**Excerpted data**

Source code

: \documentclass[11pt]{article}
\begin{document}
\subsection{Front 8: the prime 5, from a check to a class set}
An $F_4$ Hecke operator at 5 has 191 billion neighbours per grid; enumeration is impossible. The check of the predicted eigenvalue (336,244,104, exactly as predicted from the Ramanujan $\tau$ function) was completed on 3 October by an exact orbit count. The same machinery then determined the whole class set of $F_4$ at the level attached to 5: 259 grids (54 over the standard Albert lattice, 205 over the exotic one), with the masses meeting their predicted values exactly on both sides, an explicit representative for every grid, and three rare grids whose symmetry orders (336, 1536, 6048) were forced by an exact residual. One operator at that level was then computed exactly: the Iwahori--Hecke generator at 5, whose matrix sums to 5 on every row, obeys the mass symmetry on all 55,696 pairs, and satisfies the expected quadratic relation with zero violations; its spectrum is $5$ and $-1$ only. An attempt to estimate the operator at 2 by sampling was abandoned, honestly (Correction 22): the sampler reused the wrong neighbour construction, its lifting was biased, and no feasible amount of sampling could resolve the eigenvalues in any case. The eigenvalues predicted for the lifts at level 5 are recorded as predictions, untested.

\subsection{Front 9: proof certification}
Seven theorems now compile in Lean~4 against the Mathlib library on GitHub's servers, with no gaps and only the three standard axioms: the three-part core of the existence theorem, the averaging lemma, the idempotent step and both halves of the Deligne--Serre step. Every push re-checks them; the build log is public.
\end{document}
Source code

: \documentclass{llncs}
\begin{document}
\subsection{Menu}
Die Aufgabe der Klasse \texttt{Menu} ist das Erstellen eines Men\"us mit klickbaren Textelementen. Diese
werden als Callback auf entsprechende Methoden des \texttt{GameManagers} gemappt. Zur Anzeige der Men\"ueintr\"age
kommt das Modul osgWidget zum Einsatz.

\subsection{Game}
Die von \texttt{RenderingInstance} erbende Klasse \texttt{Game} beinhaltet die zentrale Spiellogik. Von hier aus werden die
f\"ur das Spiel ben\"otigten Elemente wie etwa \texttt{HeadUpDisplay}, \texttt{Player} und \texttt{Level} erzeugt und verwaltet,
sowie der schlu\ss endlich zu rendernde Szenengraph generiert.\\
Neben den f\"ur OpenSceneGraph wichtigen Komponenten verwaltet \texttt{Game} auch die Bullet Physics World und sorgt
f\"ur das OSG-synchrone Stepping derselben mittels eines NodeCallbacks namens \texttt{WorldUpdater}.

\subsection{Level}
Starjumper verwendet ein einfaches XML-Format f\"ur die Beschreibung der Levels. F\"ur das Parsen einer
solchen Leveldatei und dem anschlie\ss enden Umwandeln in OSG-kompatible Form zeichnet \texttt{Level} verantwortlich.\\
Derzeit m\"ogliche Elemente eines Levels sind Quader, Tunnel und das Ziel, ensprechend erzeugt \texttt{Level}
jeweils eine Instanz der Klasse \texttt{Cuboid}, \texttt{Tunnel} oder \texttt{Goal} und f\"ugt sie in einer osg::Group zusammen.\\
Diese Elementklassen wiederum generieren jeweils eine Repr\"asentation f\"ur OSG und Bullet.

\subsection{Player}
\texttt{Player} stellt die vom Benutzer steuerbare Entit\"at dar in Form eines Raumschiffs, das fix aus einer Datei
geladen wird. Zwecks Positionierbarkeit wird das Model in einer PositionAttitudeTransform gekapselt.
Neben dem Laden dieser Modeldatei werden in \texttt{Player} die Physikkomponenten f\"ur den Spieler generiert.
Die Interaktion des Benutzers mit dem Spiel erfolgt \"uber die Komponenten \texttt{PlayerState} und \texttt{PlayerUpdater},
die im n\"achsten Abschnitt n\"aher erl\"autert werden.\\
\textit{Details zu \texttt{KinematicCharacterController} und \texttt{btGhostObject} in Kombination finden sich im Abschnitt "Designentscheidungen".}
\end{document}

**What the task asks**
Transcribe the full listing, word for word.

**Result of the task**
Source code

: \documentclass[11pt]{article}
\begin{document}
\subsection{Front 8: the prime 5, from a check to a class set}
An $F_4$ Hecke operator at 5 has 191 billion neighbours per grid; enumeration is impossible. The check of the predicted eigenvalue (336,244,104, exactly as predicted from the Ramanujan $\tau$ function) was completed on 3 October by an exact orbit count. The same machinery then determined the whole class set of $F_4$ at the level attached to 5: 259 grids (54 over the standard Albert lattice, 205 over the exotic one), with the masses meeting their predicted values exactly on both sides, an explicit representative for every grid, and three rare grids whose symmetry orders (336, 1536, 6048) were forced by an exact residual. One operator at that level was then computed exactly: the Iwahori--Hecke generator at 5, whose matrix sums to 5 on every row, obeys the mass symmetry on all 55,696 pairs, and satisfies the expected quadratic relation with zero violations; its spectrum is $5$ and $-1$ only. An attempt to estimate the operator at 2 by sampling was abandoned, honestly (Correction 22): the sampler reused the wrong neighbour construction, its lifting was biased, and no feasible amount of sampling could resolve the eigenvalues in any case. The eigenvalues predicted for the lifts at level 5 are recorded as predictions, untested.

\subsection{Front 9: proof certification}
Seven theorems now compile in Lean~4 against the Mathlib library on GitHub's servers, with no gaps and only the three standard axioms: the three-part core of the existence theorem, the averaging lemma, the idempotent step and both halves of the Deligne--Serre step. Every push re-checks them; the build log is public.
\end{document}
Source code

: \documentclass{llncs}
\begin{document}
\subsection{Menu}
Die Aufgabe der Klasse \texttt{Menu} ist das Erstellen eines Men\"us mit klickbaren Textelementen. Diese
werden als Callback auf entsprechende Methoden des \texttt{GameManagers} gemappt. Zur Anzeige der Men\"ueintr\"age
kommt das Modul osgWidget zum Einsatz.

\subsection{Game}
Die von \texttt{RenderingInstance} erbende Klasse \texttt{Game} beinhaltet die zentrale Spiellogik. Von hier aus werden die
f\"ur das Spiel ben\"otigten Elemente wie etwa \texttt{HeadUpDisplay}, \texttt{Player} und \texttt{Level} erzeugt und verwaltet,
sowie der schlu\ss endlich zu rendernde Szenengraph generiert.\\
Neben den f\"ur OpenSceneGraph wichtigen Komponenten verwaltet \texttt{Game} auch die Bullet Physics World und sorgt
f\"ur das OSG-synchrone Stepping derselben mittels eines NodeCallbacks namens \texttt{WorldUpdater}.

\subsection{Level}
Starjumper verwendet ein einfaches XML-Format f\"ur die Beschreibung der Levels. F\"ur das Parsen einer
solchen Leveldatei und dem anschlie\ss enden Umwandeln in OSG-kompatible Form zeichnet \texttt{Level} verantwortlich.\\
Derzeit m\"ogliche Elemente eines Levels sind Quader, Tunnel und das Ziel, ensprechend erzeugt \texttt{Level}
jeweils eine Instanz der Klasse \texttt{Cuboid}, \texttt{Tunnel} oder \texttt{Goal} und f\"ugt sie in einer osg::Group zusammen.\\
Diese Elementklassen wiederum generieren jeweils eine Repr\"asentation f\"ur OSG und Bullet.

\subsection{Player}
\texttt{Player} stellt die vom Benutzer steuerbare Entit\"at dar in Form eines Raumschiffs, das fix aus einer Datei
geladen wird. Zwecks Positionierbarkeit wird das Model in einer PositionAttitudeTransform gekapselt.
Neben dem Laden dieser Modeldatei werden in \texttt{Player} die Physikkomponenten f\"ur den Spieler generiert.
Die Interaktion des Benutzers mit dem Spiel erfolgt \"uber die Komponenten \texttt{PlayerState} und \texttt{PlayerUpdater},
die im n\"achsten Abschnitt n\"aher erl\"autert werden.\\
\textit{Details zu \texttt{KinematicCharacterController} und \texttt{btGhostObject} in Kombination finden sich im Abschnitt "Designentscheidungen".}
\end{document}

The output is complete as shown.